Azay-le-Rideau est un petit château dont le charme a su séduire pas moins de trois monarques : François Ier, Henri III et Louis XIII et tous les amoureux des belles pierres.

Le château existe à Azay-le-Rideau vers la fin du XIe ou au début du XIIe siècle. Un nommé Ridel d'Azay est attesté en 1118. A ce moment le château appartenait à Rideau ou Ridel d'Azay -  la personne rendue célèbre par sa cruauté.

Le premier édifice connaît  de nombreux aménagements durant la période médiévale, mais est rasé de fond en comble par le dauphin Charles (futur Charles VII) en 1418. La garnison bourguignonne qui l'a insulté est passée au fil de l'épée (350 hommes). Le site conservera jusqu'au cœur du XVIIIe siècle le nom d'Azay-le-Brûlé.

Le maître de la chambre des comptes des rois Charles VIII et Louis XII, un bourgeois nommé Martin Berthelot, fait l'acquisition de la seigneurie à la fin du XVe siècle. Son fils, Gilles Berthelot, en hérite à sa mort dans les premiers mois de 1515. Maire de Tours et trésorier des finances royales, Gilles est autorisé par lettre patente du 4 avril 1515 à rétablir les « fortifications d'Azay ». Dès 1518 les travaux débutent. Les mâchicoulis, les créneaux, les tours ou tourelles d'angle, les douves, les toitures en poivrière constituent autant de signes de puissance. Un splendide escalier monumental assure la communication verticale.

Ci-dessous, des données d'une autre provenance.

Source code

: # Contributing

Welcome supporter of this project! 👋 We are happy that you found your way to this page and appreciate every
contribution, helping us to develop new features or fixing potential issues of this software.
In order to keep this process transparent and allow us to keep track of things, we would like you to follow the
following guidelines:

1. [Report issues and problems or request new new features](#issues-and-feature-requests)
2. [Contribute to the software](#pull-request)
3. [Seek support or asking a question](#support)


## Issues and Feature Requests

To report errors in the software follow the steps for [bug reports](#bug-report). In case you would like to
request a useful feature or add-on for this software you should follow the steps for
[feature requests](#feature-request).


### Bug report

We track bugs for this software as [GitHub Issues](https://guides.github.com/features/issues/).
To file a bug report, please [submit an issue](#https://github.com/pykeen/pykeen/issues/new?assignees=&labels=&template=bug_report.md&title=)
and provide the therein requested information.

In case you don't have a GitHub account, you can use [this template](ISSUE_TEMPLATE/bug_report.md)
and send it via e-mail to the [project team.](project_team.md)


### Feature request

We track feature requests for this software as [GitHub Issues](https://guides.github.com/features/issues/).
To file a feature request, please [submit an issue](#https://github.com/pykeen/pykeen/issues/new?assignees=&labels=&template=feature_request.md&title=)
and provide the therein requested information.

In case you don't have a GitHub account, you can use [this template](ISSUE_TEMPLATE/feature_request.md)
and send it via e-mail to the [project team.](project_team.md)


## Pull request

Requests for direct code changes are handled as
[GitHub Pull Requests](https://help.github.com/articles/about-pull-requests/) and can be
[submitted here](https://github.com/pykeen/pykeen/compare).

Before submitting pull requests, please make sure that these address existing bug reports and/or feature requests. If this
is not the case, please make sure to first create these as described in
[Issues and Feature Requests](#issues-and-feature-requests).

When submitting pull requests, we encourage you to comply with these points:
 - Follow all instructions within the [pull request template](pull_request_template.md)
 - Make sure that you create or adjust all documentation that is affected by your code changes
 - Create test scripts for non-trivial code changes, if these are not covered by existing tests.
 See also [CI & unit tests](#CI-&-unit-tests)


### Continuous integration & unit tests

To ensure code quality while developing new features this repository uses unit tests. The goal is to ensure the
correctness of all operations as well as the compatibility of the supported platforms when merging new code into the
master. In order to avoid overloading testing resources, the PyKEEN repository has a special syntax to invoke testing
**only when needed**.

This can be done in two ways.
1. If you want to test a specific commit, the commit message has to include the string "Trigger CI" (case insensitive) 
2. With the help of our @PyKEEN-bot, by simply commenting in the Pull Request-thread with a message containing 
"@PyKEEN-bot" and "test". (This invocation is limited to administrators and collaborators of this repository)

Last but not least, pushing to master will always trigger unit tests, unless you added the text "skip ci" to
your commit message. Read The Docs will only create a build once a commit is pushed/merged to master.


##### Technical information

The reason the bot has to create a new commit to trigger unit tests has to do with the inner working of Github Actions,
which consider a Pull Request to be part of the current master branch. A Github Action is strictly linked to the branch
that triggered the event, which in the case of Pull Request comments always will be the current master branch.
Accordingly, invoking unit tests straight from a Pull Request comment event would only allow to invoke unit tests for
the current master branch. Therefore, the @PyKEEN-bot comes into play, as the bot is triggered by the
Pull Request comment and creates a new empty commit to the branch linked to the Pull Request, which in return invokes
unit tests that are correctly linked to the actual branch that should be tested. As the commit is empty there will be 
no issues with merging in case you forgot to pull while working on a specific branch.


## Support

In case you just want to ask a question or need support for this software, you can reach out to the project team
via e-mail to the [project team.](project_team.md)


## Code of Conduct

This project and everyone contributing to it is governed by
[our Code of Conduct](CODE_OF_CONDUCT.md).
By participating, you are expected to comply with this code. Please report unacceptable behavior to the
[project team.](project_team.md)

Mais cette richesse affichée de manière trop ostentatoire ne sied pas à tous. Berthelot n'est pas noble de naissance mais d'origine roturière et la vieille aristocratie ne manque jamais une occasion d'abattre un parvenu de ce type. Il a été accusé par des nobles de tromper la confiance de son roi, en puisant dans la cassette royale afin de s'enrichir : François I, piètre gestionnaire et monarque toujours impécunieux, prête une oreille attentive. Il faut bien un ou plusieurs responsables pour expliquer sa banqueroute permanente : pour se donner bonne conscience, il accuse Semblançay, son surintendant général des finances de malversations. Semblançay s'enfuit, arrêté, il est condamné et pendu en 1527. Gilles prend peur et s'échappe vers Cambrai, en 1528, abandonnant Azay inachevé. Il mourra en exil sur les terres de Charles Quint.

Le roi donne alors Azay à l'un de ses compagnons d’armes : Antoine Raffin. Ses descendants occupent les lieux jusqu'à la Révolution. Le château est acheté en 1791 par le marquis Charles de Biencourt. Le dernier rejeton de la lignée, ruiné, vend en 1905 la propriété familiale à l'État.